▶ **PROBLEM REQUIREMENTS**
Among the lines of the records below, copy those that hold the word "缓存策略".

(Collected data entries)
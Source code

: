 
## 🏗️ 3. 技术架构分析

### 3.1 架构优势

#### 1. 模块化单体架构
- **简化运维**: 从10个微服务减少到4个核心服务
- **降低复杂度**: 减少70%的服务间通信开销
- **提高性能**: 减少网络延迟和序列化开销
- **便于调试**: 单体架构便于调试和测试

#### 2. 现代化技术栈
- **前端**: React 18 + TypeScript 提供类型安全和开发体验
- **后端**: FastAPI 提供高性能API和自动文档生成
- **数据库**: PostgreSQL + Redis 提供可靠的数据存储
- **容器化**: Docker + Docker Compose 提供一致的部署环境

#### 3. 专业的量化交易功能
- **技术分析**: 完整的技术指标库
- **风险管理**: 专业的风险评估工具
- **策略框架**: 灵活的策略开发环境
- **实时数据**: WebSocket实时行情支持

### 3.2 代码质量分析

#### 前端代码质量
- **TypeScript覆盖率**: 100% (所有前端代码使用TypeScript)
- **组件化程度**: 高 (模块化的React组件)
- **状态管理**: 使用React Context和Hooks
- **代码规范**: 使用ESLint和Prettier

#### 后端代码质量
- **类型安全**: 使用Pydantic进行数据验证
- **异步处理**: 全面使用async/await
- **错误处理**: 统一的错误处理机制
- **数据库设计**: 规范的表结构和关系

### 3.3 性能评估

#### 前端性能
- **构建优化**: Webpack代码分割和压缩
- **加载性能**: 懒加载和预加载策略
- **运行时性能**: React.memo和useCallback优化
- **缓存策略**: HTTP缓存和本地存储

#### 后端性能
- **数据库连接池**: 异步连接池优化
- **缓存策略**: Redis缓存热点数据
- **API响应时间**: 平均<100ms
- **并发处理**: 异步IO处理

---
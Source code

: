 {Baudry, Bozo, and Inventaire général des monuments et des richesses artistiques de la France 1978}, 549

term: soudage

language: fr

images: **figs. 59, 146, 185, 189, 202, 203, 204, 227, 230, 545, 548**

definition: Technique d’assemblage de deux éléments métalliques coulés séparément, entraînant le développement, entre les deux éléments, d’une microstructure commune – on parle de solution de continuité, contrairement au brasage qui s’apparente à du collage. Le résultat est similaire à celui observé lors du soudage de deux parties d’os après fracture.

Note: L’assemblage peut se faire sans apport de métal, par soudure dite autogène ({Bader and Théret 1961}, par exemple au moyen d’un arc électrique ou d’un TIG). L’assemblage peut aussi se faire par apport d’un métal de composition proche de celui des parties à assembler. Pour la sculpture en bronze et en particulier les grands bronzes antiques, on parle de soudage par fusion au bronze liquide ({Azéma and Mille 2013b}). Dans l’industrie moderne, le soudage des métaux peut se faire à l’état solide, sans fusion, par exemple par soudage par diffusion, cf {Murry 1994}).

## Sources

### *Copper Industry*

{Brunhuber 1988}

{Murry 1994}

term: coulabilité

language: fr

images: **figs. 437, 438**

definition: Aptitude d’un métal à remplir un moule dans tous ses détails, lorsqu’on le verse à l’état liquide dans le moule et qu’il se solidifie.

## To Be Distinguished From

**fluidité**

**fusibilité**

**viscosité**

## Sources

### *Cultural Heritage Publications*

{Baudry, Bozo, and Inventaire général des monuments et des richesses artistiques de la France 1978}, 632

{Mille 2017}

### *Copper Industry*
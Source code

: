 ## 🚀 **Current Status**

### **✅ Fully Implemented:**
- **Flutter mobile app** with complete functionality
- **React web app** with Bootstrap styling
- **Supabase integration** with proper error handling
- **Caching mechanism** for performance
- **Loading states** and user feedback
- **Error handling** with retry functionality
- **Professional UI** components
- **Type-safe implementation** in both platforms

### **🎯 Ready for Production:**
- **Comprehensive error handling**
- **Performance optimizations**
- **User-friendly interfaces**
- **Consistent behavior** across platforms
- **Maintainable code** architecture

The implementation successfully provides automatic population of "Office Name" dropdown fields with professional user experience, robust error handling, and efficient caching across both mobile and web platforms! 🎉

▶ **PROBLEM SOLUTION**
- **缓存策略**: HTTP缓存和本地存储
- **缓存策略**: Redis缓存热点数据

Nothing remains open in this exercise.